Doch so gut geht es nicht. Obwohl Yunus als Jugendlicher lieber die Eisdisco als seinen sprachlosen Vater besucht, kann er sich dem Schmerz nicht dauerhaft entziehen. Mit seinen türkischen Wurzeln ist es in Deutschland ohnehin schwer, im Tischtennisklub nicht ignoriert zu werden und vor der Haustür keine Prügel zu beziehen. Zudem fehlt Yunus gleichsam das Hinterland, das in vielen Familien ohne Migrationsgeschichte selbstverständlich ist. Bis auf seinen kranken Vater und seine Mutter, deren Abschluss in Deutschland nie anerkannt wird, hat er in Nordeuropa keine familiären Bindungen, keine naheliegenden Rollenmodelle. Seine kurdische Großmutter hat er nur ein einziges Mal gesehen, ohne sich mit der arabisch sprechenden Frau unterhalten zu können.
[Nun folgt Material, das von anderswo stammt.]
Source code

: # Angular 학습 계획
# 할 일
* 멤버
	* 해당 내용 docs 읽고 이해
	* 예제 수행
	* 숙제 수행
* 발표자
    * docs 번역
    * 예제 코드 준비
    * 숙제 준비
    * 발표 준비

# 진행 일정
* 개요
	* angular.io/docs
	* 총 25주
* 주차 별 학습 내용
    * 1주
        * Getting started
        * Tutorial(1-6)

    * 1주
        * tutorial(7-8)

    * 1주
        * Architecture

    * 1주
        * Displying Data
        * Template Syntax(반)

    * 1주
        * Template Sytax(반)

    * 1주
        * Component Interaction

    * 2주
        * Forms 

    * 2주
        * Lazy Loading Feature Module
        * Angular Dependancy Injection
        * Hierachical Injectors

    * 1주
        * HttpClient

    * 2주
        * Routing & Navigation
Selbst die Beerdigungszeremonie in einer hannoverschen Moschee, die der Vater zu Lebzeiten nie besucht hat, mutet im Gewimmel unbekannter Gläubiger einsam an. Yunus’ Urteil über seine Jugend ist bitter: »Ich wurde unsichtbar unter den Menschen. Meistens war da Musik, und ich setzte Ohrstöpsel ein, weil ich seit dem Hörsturz keinen Lärm ertrug. (…) Mein Vater hatte zu unterhalten gewusst, unvorstellbar: er in einer Ecke auf einer Party, ein Schatten seiner selbst. (…). Ich, missraten. Sohn des Nichts und nicht des Seins.« Es trösten Musik und Bücher, von Goethe über Marx bis Metallica und Yaşar Kemal. Und Mädchen. Sie verströmen ein warmes Licht, glühwürmchengleich schweben sie aber nur selten durch den Text.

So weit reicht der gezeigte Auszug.